> WORK ITEM
Filter the material, keeping only lines with the word "GROUP".

> EXERCISE DATA
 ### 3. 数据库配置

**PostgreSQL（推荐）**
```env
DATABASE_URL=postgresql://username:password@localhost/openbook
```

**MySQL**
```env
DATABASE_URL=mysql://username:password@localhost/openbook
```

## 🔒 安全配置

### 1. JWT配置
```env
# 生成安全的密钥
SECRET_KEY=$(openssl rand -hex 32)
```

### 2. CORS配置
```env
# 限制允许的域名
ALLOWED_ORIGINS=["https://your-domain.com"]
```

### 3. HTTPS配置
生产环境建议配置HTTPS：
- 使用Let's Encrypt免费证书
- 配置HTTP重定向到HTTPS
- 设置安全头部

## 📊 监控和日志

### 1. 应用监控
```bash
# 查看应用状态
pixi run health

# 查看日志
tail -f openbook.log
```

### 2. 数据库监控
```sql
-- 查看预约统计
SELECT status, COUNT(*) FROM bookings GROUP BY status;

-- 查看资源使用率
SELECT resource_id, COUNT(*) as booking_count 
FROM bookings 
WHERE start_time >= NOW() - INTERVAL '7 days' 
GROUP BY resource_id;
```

> EXERCISE SOLUTION
SELECT status, COUNT(*) FROM bookings GROUP BY status;
GROUP BY resource_id;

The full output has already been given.